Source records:
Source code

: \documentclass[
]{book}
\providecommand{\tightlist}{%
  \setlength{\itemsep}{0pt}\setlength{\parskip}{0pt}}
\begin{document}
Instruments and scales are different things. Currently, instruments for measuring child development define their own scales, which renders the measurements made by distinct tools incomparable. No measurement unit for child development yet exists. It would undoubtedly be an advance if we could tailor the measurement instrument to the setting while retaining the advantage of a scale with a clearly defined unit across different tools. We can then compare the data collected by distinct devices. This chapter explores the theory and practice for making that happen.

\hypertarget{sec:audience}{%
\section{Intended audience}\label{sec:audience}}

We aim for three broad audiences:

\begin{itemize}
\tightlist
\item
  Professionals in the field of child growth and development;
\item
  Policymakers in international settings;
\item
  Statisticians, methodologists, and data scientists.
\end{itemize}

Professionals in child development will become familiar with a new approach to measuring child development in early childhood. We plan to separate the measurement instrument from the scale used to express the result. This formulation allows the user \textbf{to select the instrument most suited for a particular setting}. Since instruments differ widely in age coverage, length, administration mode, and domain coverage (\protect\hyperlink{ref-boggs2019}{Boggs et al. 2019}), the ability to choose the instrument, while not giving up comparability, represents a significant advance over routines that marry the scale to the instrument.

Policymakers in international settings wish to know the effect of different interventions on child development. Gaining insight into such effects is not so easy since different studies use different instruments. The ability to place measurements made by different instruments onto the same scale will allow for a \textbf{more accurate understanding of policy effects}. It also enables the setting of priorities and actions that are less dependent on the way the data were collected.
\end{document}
---
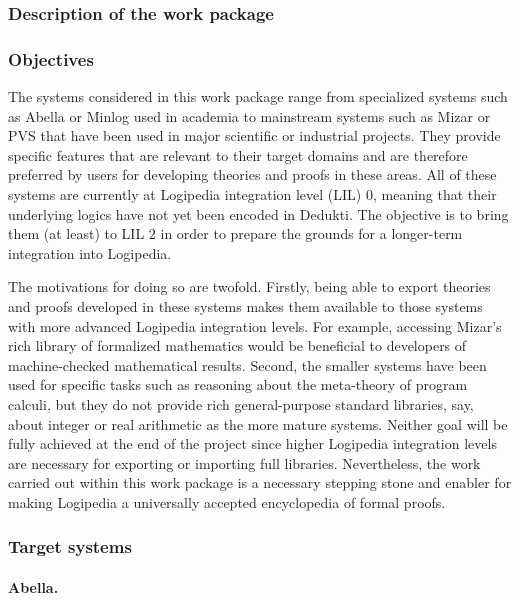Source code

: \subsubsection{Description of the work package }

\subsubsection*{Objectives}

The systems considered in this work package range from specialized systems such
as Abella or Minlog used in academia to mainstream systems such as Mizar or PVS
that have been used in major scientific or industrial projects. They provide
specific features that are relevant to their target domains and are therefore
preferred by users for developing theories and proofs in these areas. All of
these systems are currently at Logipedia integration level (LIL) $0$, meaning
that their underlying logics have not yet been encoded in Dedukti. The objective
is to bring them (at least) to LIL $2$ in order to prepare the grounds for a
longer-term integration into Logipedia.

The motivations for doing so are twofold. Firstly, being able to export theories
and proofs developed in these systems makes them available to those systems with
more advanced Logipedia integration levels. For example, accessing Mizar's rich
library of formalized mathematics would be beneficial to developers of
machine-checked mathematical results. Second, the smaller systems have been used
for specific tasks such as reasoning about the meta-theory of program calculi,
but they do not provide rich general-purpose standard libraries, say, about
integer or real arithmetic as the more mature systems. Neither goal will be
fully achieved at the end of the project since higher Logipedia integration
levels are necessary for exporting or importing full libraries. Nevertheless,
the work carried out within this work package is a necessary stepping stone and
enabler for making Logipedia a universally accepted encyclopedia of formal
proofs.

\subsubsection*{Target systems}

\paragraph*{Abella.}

→ **Problem to work on**:
Lines to set down from above: the line with "for specific tasks", the line with "levels are necessary", and every line between, each exactly as written.

→ **Result for this exercise**:
for specific tasks such as reasoning about the meta-theory of program calculi,
but they do not provide rich general-purpose standard libraries, say, about
integer or real arithmetic as the more mature systems. Neither goal will be
fully achieved at the end of the project since higher Logipedia integration
levels are necessary for exporting or importing full libraries. Nevertheless,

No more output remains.